With the quick demobilization of the army in 1919 and 1920, including the demobilization of the Military Intelligence Division, intelligence officers could offer mainly moral support and only some limited information to the Department of Justice. However, some former MID officers took part in the raids as civilians. These raids, including the Palmer Raids, were made possible by the Espionage and Sedition Acts. Congress did not repeal the latter until 13 December 1920, and legislators kept and revised the Espionage Act throughout the 20th century, and it remains an active American law.[15]

In the wake of the post-war Red Scare, MID intelligence officers worked with the War Plans Division to formulate America’s first domestic war plan. War Plan White specifically detailed how the army should protect the United States from an internal class war. Military Intelligence Division officers described the political and industrial nature of “the revolutionary movement” in America with a focus on anarchists and socialists. Their wartime activities prepared the military intelligence officers and the War Department for what they perceived as the long fight against socialism and Bolshevism in the decades to come. Thus, intelligence officers' activities from 1917 to 1918 heralded a new phase of government and military surveillance unprecedented in the years prior to 1917. Their experience had implications in the immediate post-war years and beyond.[16]

Conclusion

Key figures such as John Edgar Hoover (1895-1972), who would go on to turn the FBI into a formidable internal security agency, gained experience targeting perceived radicals and keeping watch over American citizens through surveillance during World War I and the years afterward. The Secret Service expanded and led investigations into organized crime.
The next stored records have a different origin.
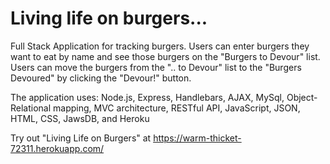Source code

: # Living life on burgers...
Full Stack Application for tracking burgers.
Users can enter burgers they want to eat by name and see those burgers on the "Burgers to Devour" list.
Users can move the burgers from the ".. to Devour" list to the "Burgers Devoured" by clicking the "Devour!" button.

The application uses: Node.js, Express, Handlebars, AJAX, MySql, Object-Relational mapping, MVC architecture, RESTful API, JavaScript, JSON, HTML, CSS, JawsDB, and Heroku 

Try out "Living Life on Burgers" at https://warm-thicket-72311.herokuapp.com/
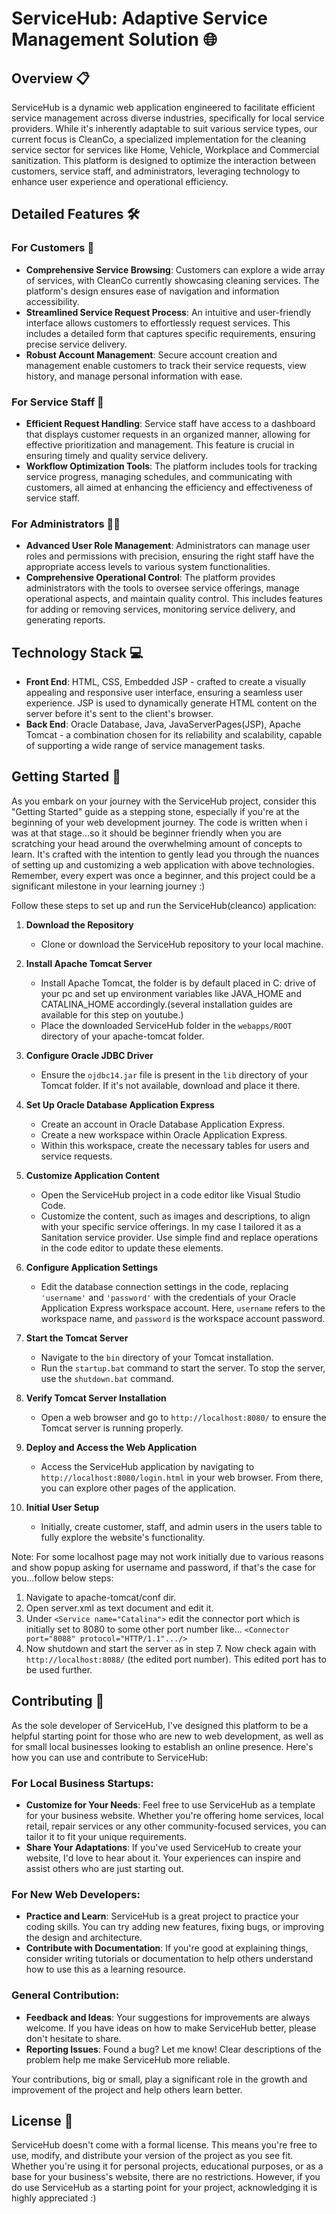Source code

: # ServiceHub: Adaptive Service Management Solution 🌐

## Overview 📋
ServiceHub is a dynamic web application engineered to facilitate efficient service management across diverse industries, specifically for local service providers. While it's inherently adaptable to suit various service types, our current focus is CleanCo, a specialized implementation for the cleaning service sector for services like Home, Vehicle, Workplace and Commercial sanitization. This platform is designed to optimize the interaction between customers, service staff, and administrators, leveraging technology to enhance user experience and operational efficiency.    


## Detailed Features 🛠️

### For Customers 👥
- **Comprehensive Service Browsing**: Customers can explore a wide array of services, with CleanCo currently showcasing cleaning services. The platform's design ensures ease of navigation and information accessibility.
- **Streamlined Service Request Process**: An intuitive and user-friendly interface allows customers to effortlessly request services. This includes a detailed form that captures specific requirements, ensuring precise service delivery.
- **Robust Account Management**: Secure account creation and management enable customers to track their service requests, view history, and manage personal information with ease.

### For Service Staff 👷
- **Efficient Request Handling**: Service staff have access to a dashboard that displays customer requests in an organized manner, allowing for effective prioritization and management. This feature is crucial in ensuring timely and quality service delivery.
- **Workflow Optimization Tools**: The platform includes tools for tracking service progress, managing schedules, and communicating with customers, all aimed at enhancing the efficiency and effectiveness of service staff.

### For Administrators 🧑‍💼
- **Advanced User Role Management**: Administrators can manage user roles and permissions with precision, ensuring the right staff have the appropriate access levels to various system functionalities.
- **Comprehensive Operational Control**: The platform provides administrators with the tools to oversee service offerings, manage operational aspects, and maintain quality control. This includes features for adding or removing services, monitoring service delivery, and generating reports.


## Technology Stack 💻
- **Front End**: HTML, CSS, Embedded JSP - crafted to create a visually appealing and responsive user interface, ensuring a seamless user experience. JSP is used to dynamically generate HTML content on the server before it's sent to the client's browser.
- **Back End**: Oracle Database, Java, JavaServerPages(JSP), Apache Tomcat - a combination chosen for its reliability and scalability, capable of supporting a wide range of service management tasks.


## Getting Started 🚀
As you embark on your journey with the ServiceHub project, consider this "Getting Started" guide as a stepping stone, especially if you're at the beginning of your web development journey. The code is written when i was at that stage...so it should be beginner friendly when you are scratching your head around the overwhelming amount of concepts to learn. It's crafted with the intention to gently lead you through the nuances of setting up and customizing a web application with above technologies. Remember, every expert was once a beginner, and this project could be a significant milestone in your learning journey :)

Follow these steps to set up and run the ServiceHub(cleanco) application:

1. **Download the Repository**
   - Clone or download the ServiceHub repository to your local machine.

2. **Install Apache Tomcat Server**
   - Install Apache Tomcat, the folder is by default placed in C: drive of your pc and set up environment variables like JAVA_HOME and CATALINA_HOME accordingly.(several installation guides are available for this step on youtube.)
   - Place the downloaded ServiceHub folder in the `webapps/ROOT` directory of your apache-tomcat folder.

3. **Configure Oracle JDBC Driver**
   - Ensure the `ojdbc14.jar` file is present in the `lib` directory of your Tomcat folder. If it's not available, download and place it there.

4. **Set Up Oracle Database Application Express**
   - Create an account in Oracle Database Application Express.
   - Create a new workspace within Oracle Application Express.
   - Within this workspace, create the necessary tables for users and service requests.

5. **Customize Application Content**
   - Open the ServiceHub project in a code editor like Visual Studio Code.
   - Customize the content, such as images and descriptions, to align with your specific service offerings. In my case I tailored it as a Sanitation service provider. Use simple find and replace operations in the code editor to update these elements.

6. **Configure Application Settings**
   - Edit the database connection settings in the code, replacing `'username'` and `'password'` with the credentials of your Oracle Application Express workspace account. Here, `username` refers to the workspace name, and `password` is the workspace account password.

7. **Start the Tomcat Server**
   - Navigate to the `bin` directory of your Tomcat installation.
   - Run the `startup.bat` command to start the server. To stop the server, use the `shutdown.bat` command.

8. **Verify Tomcat Server Installation**
   - Open a web browser and go to `http://localhost:8080/` to ensure the Tomcat server is running properly.

9. **Deploy and Access the Web Application**
   - Access the ServiceHub application by navigating to `http://localhost:8080/login.html` in your web browser. From there, you can explore other pages of the application.

10. **Initial User Setup**
    - Initially, create customer, staff, and admin users in the users table to fully explore the website's functionality.
  
Note: 
For some localhost page may not work initially due to various reasons and show popup asking for username and password, if that's the case for you...follow below steps:
1. Navigate to apache-tomcat/conf dir.
2. Open server.xml as text document and edit it.
3. Under `<Service name="Catalina">` edit the connector port which is initially set to 8080 to some other port number like... `<Connector port="8088" protocol="HTTP/1.1".../>`
4. Now shutdown and start the server as in step 7. Now check again with `http://localhost:8088/` (the edited port number). This edited port has to be used further.


## Contributing 🤝

As the sole developer of ServiceHub, I've designed this platform to be a helpful starting point for those who are new to web development, as well as for small local businesses looking to establish an online presence. Here's how you can use and contribute to ServiceHub:

### For Local Business Startups:
- **Customize for Your Needs**: Feel free to use ServiceHub as a template for your business website. Whether you're offering home services, local retail, repair services or any other community-focused services, you can tailor it to fit your unique requirements.
- **Share Your Adaptations**: If you've used ServiceHub to create your website, I'd love to hear about it. Your experiences can inspire and assist others who are just starting out.

### For New Web Developers:
- **Practice and Learn**: ServiceHub is a great project to practice your coding skills. You can try adding new features, fixing bugs, or improving the design and architecture.
- **Contribute with Documentation**: If you're good at explaining things, consider writing tutorials or documentation to help others understand how to use this as a learning resource.

### General Contribution:
- **Feedback and Ideas**: Your suggestions for improvements are always welcome. If you have ideas on how to make ServiceHub better, please don't hesitate to share.
- **Reporting Issues**: Found a bug? Let me know! Clear descriptions of the problem help me make ServiceHub more reliable.

Your contributions, big or small, play a significant role in the growth and improvement of the project and help others learn better.    

## License 📄

ServiceHub doesn't come with a formal license. This means you're free to use, modify, and distribute your version of the project as you see fit. Whether you're using it for personal projects, educational purposes, or as a base for your business's website, there are no restrictions. However, if you do use ServiceHub as a starting point for your project, acknowledging it is highly appreciated :)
Due to their wartime experience, Americans moved further away from a reliance on volunteer organizations, such as the APL, to be the watchdogs of society. Government officials would still call upon civilians to remain vigilant in times of crisis, but it became the government’s responsibility to investigate and handle any information citizens provided. Americans also maintained their antipathy to large and intrusive peacetime armies, instead preferring that civilian government agencies be the custodians of national security, leading to the expansion of the FBI and creation of the Office of Strategic Services (OSS), the forerunner of the Central Intelligence Agency.

The wartime Espionage Act cases influenced how Americans would interpret the First Amendment and other civil liberties in peace and war. Courts moved away from punishing speech that could be interpreted as a call to action against the government. Instead, later judges accounted for Americans’ desire for open political debate. They would emphasize that a “present danger” must be imminent and the speech exceedingly egregious in order for the law to intervene. However, this change in the interpretation of free speech did not stop government personnel from investigating Americans, both secretly and publicly. American acquiescence to government authority paved the way for a rising security state, and coupled with an unchecked culture of political paranoia influenced events throughout the 20th century.[17]